Смысл: влюбленный добился взаимности, он соединился с любимой, к которой долго стремился. Но обладание несколько его разочаровало, и он заскучал, и он стал забывать свою подругу, будучи с ней соединен.
И эта песня, обращенная к себе самому, как раз о выходе из такой ситуации. Ведь подруга лучше всего, чем можно обладать, лучше любого подарка, и как можно забыть о ней, если она — нескончаемо прекрасна, мила и ласкова, как нескончаема и прекрасна шелковая нить!
Тут надо добавить, вполне возможно, что подругу звали Шелковая Нить, так что в песне появлялась еще и игра словесная — подруга прекраснее самой себя, то есть она уже и не существо, а событие, явление…
Сильны, выразительны, трогательны и глубоки образы песен. О возлюбленной сказано:
Красавица из красавиц,
Переплывающая реку
На неоседланном коне…
Удивительной красоты образ. Схоже с японской поэзией, но как-то ближе, роднее, живее.
А вот как говорится о кукушке, птице очень почитаемой на юге сибирской земли:
Летит топор,
Кричит молочное озеро…
Вроде бы тяжелое сравнение — крик кукушки похож на молочное озеро. Но представь себе это молочное озеро — то есть озеро чистое, белое от тумана или от отраженных в нем белых гор, от печально снижающегося снега — представь и одновременно представь крик летящей кукушки, и тогда оживет этот образ и навсегда тебе будет казаться — да, именно на это молочное, белое озеро и похоже кукование птицы, чей полет так неуклюж…

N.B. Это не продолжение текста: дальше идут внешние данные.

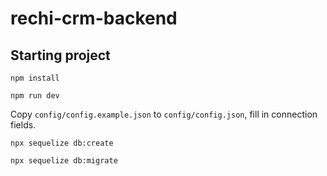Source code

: # rechi-crm-backend
## Starting project

```npm install```

```npm run dev```

Copy `config/config.example.json` to `config/config.json`, fill in connection fields. 

`npx sequelize db:create`

`npx sequelize db:migrate`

В другой песне совсем необыкновенно говорится об огне, тропе и дороге. Но только о них ли?
Лесная тропа
Говорит с дорогой в долине,
Огонь богача
Говорит с огнем бедняка.
Есть песни вроде бы только описательные, но даже и в дословном переводе в них остается картина, остается отношение поющего и к тексту, и к тому моменту жизни, который вызвал этот текст из молчания, поскольку песни не пелись просто так от безделья — но пелись к случаю, к чувству, употреблялись как пословицы, поговорки. И прочитаешь такой текст, представишь случай, вызвавший их к жизни:
Стоит кедр,
На котором не ночевала сорока!
Стоит лиственница,
На которой не ночевал ворон!
Может быть, это было со смешком спето при взгляде на парня и девушку, которые испытывают друг к другу интерес, но всячески его стараются скрыть, утаить, оба — сама недоступность.
Может быть, и иначе, может быть, эта песня звучала со смыслом — «эка невидаль!», или ею человек старался принизить непонятность, необычность чего-то встреченного на пути, скрывая свое удивление и даже испуг за шутливыми словами…
Глубокие, сильные чувства выражала песня, тут уж и объяснять даже нечего, так все понятно.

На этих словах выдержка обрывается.